Read this page once you are comfortable with the Getting Started guide and your language's runtime page. It is an internal map for people extending libsonare or wiring it into a larger system, not a tutorial — if you only need to call an API, start with Getting Started. It shows how public APIs connect to the C++ core.

How to read the layers

The outer API layers are what apps call. The core and feature layers are where reusable signal-processing work happens.
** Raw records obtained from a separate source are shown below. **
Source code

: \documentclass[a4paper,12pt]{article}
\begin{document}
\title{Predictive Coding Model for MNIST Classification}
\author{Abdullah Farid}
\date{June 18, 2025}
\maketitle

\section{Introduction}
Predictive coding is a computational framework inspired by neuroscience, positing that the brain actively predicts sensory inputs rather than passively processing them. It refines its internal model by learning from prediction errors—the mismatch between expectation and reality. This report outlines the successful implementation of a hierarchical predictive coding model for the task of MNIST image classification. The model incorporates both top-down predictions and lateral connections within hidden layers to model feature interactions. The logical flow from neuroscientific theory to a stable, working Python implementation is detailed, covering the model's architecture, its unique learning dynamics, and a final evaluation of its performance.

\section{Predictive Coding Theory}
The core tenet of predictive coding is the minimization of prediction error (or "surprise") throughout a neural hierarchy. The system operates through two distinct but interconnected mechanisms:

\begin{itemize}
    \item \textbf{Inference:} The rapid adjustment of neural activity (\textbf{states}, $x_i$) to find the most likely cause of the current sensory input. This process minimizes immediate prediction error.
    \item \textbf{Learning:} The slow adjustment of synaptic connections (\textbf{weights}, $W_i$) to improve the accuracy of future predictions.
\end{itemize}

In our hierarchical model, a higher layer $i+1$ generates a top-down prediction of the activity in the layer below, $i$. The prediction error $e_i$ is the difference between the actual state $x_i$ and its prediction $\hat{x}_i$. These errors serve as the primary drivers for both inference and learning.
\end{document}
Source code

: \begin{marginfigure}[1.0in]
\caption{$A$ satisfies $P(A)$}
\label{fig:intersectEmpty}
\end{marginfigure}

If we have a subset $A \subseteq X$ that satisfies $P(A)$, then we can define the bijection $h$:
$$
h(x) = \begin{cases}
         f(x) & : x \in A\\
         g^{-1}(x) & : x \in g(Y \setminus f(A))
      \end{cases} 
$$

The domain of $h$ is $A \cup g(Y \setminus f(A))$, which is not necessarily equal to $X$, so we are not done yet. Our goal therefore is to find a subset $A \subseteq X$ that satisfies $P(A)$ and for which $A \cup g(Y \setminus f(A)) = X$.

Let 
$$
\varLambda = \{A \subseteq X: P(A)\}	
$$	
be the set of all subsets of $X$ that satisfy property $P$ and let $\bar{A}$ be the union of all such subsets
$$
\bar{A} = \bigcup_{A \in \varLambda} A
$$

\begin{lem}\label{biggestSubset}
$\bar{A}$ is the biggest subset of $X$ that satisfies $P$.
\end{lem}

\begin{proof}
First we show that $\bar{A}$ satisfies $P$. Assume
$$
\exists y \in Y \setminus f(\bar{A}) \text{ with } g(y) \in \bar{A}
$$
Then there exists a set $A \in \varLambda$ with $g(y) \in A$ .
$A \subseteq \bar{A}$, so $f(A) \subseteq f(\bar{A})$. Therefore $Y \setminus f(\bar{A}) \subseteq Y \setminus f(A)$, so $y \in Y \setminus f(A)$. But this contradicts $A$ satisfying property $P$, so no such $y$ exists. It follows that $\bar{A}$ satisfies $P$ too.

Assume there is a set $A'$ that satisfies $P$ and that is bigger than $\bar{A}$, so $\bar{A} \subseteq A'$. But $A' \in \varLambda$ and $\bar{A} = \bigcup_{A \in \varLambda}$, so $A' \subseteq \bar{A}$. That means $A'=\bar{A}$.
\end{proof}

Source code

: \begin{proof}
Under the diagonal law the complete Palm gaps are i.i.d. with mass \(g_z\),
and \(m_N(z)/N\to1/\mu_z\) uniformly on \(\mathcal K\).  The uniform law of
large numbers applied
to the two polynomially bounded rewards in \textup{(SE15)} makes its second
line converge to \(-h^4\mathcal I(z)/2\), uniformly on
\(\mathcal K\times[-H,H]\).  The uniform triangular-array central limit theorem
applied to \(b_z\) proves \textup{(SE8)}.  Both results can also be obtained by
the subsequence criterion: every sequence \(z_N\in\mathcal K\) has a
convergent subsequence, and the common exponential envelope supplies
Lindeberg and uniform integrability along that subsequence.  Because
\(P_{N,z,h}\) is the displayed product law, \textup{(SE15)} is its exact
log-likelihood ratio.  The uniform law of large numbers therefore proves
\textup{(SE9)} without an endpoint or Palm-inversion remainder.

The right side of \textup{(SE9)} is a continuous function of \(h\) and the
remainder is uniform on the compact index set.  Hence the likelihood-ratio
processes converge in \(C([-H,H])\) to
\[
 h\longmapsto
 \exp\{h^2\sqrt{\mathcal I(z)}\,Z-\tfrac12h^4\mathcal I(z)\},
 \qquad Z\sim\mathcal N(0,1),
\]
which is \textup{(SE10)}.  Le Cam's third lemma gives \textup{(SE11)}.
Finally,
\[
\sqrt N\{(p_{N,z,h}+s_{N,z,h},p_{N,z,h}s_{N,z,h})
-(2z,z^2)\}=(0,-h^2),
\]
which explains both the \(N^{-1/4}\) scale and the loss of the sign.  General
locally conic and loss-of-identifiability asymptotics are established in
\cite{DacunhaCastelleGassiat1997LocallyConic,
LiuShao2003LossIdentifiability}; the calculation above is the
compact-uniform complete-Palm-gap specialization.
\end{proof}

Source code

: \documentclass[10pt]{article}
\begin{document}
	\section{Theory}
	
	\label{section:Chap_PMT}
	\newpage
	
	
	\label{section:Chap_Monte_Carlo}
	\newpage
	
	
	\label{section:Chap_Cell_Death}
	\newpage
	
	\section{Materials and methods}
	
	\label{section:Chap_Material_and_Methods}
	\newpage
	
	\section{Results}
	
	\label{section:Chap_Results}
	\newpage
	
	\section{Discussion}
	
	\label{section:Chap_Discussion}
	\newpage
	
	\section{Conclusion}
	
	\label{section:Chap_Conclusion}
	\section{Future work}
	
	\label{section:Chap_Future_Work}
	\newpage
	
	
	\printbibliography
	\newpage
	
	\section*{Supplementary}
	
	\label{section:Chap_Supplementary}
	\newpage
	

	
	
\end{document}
Bindings should stay thin: they translate language shapes into the same C++ behavior rather than reimplementing DSP.

What You Will Learn

By the end of this page you should be able to:

  • trace a public call from WASM, C, quick API, or sonare.h into analysis, streaming, effects, mastering, mixing, and engine modules;
  • identify which source directories own each subsystem;
  • understand where shared DSP, feature extraction, realtime processing, and language bindings meet;
  • decide whether a change belongs in a core module, a binding wrapper, a demo component, or documentation.

Module Overview

Page Map

If you are looking at...Read...
analysis/ and feature/JavaScript API, Python API, librosa Compatibility
analysis/acoustic_analyzer.*, analysis/room_estimator.*, src/acoustic/, or effects/acoustic/Room Acoustics, Algorithm References
streaming/Realtime and Streaming
mastering/Mastering Processors, DSP Implementation Notes, Mastering Assistant
mixing/Mixing Engine, Mixing Scene JSON
engine/, transport/, automation/, graph/, rt/Realtime and Streaming, especially RealtimeEngine
editing/ and effects/Editing DSP, DSP Implementation Notes
sonare_c*.h and binding foldersBinding Parity, Native Bindings, C++ API

Directory Structure

src/
├── util/               # Level 0: Basic utilities
│   ├── types.h         # MatrixView, ErrorCode, enums
│   ├── exception.h     # SonareException
│   └── math_utils.h    # mean, variance, argmax, etc.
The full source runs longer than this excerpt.